We study automated intrusion response for an IT infrastructure and formulate the interaction between an attacker and a defender as a partially observed stochastic game. To solve the game we follow an approach where attack and defense strategies co-evolve through reinforcement learning and self-play toward an equilibrium. Solutions proposed in previous work prove the feasibility of this approach for small infrastructures but do not scale to realistic scenarios due to the exponential growth in computational complexity with the infrastructure size. We address this problem by introducing a method that recursively decomposes the game into subgames which can be solved in parallel. Applying optimal stopping theory we show that the best response strategies in these subgames exhibit threshold structures, which allows us to compute them efficiently. To solve the decomposed game we introduce an algorithm called Decompositional Fictitious Self-Play (DFSP), which learns Nash equilibria through stochastic approximation. We evaluate the learned strategies in an emulation environment where real intrusions and response actions can be executed. The results show that the learned strategies approximate an equilibrium and that DFSP significantly outperforms a state-of-the-art algorithm for a realistic infrastructure configuration.
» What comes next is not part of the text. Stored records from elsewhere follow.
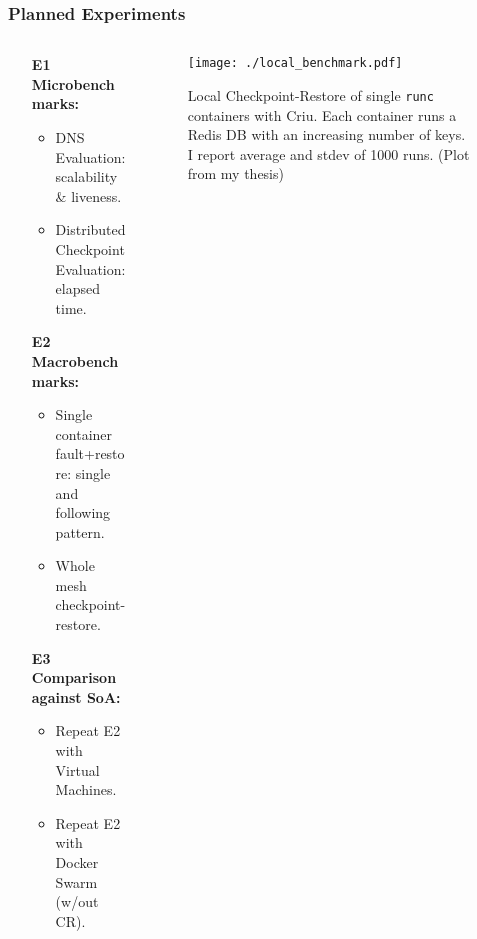 \documentclass[9pt,    %
    english,            %
    xcolor=table,       %
    envcountsect,        %
    aspectratio=169     %
]{beamer}
\begin{document}
\begin{frame}
    \frametitle{Planned Experiments}
    
    \begin{columns}[t]
        \begin{column}{.4\textwidth}
            \begin{enumerate}
                \item[\textbf{E1}] \textbf{Microbenchmarks:}
                \begin{itemize}
                    \item DNS Evaluation: scalability \& liveness.
                    \item Distributed Checkpoint Evaluation: elapsed time.
                \end{itemize}
                \item[\textbf{E2}] \textbf{Macrobenchmarks:}
                \begin{itemize}
                    \item Single container fault+restore: single and following pattern.
                    \item Whole mesh checkpoint-restore.
                \end{itemize}
                \item[\textbf{E3}] \textbf{Comparison against SoA:}
                \begin{itemize}
                    \item Repeat E2 with Virtual Machines.
                    \item Repeat E2 with Docker Swarm (w/out CR).
                \end{itemize}
            \end{enumerate}
        \end{column} \hfill
        \begin{column}{.6\textwidth}
            \begin{figure}[h!]
                \centering
                \texttt{[image: ./local\_benchmark.pdf]}
                \caption{Local Checkpoint-Restore of single \texttt{runc} containers with Criu. Each container runs a Redis DB with an increasing number of keys. I report average and stdev  of 1000 runs. (Plot from my thesis)}
            \end{figure}
        \end{column}
    \end{columns}

\end{frame}
\end{document}
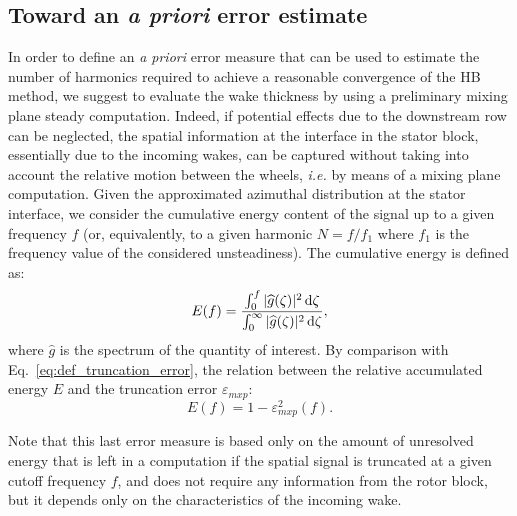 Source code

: \subsection{Toward an \emph{a priori} error estimate}
In order to define an \emph{a priori} error measure 
that can be used to estimate the number of 
harmonics required to achieve a reasonable 
convergence of the HB method, we suggest to 
evaluate the wake thickness by using a preliminary 
mixing plane steady computation. Indeed, if 
potential effects due to the downstream row can 
be neglected, the spatial information at the interface 
in the stator block, essentially due to the incoming 
wakes, can be captured without taking into account 
the relative motion between the wheels, \emph{i.e.} 
by means of a mixing plane computation. 
Given the approximated azimuthal distribution at 
the stator interface, we consider the cumulative
energy content of the signal up to a given frequency $f$ 
(or, equivalently, to a given harmonic $N=f/f_1$ where $f_1$ is the
frequency value of the considered unsteadiness). 
The cumulative energy is defined as:
\begin{equation}
    E(f) = \frac{
      \int_0^f | \widehat{g}(\zeta)|^2 \mathop{}\!\mathrm{d} \zeta
    }{
      \int_0^\infty | \widehat{g}(\zeta)|^2 \mathop{}\!\mathrm{d} \zeta
    },
\end{equation}
where $\widehat{g}$ is the spectrum of the quantity of interest.
By comparison with Eq.~\eqref{eq:def_truncation_error},
the relation between the relative accumulated energy $E$
and the truncation error $\varepsilon_{mxp}$:
\begin{equation}
    E(f) = 1 - \varepsilon_{mxp}^2 (f).
    \label{eq:correspond_E_error}
\end{equation}


Note that this last error measure is based only on 
the amount of unresolved energy that is left 
in a computation if the spatial signal is 
truncated at a given cutoff frequency $f$, 
and does not require any information from the rotor
block, but it depends only on the characteristics 
of the incoming wake.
翻译：针对IT基础设施的自动化入侵响应问题展开研究，将攻击者与防御者之间的交互建模为部分可观测随机博弈。为求解该博弈，我们采用攻防策略通过强化学习与自我对弈协同进化至均衡的方法。已有工作提出的解决方案虽能证明该方法在小规模基础设施中的可行性，但由于计算复杂度随基础设施规模呈指数增长，无法扩展至实际场景。为此，我们提出一种通过递归分解将原博弈拆解为可并行求解子博弈的方法。基于最优停止理论，我们证明这些子博弈中的最优响应策略具有阈值结构，从而能够高效计算。为求解分解后的博弈，我们引入名为分解式虚拟自我对弈（DFSP）的算法，通过随机逼近学习纳什均衡。在可执行真实入侵与响应动作的仿真环境中评估所学策略。结果表明：所学策略能够逼近均衡状态，且DFSP在真实基础设施配置下的性能显著优于现有最优算法。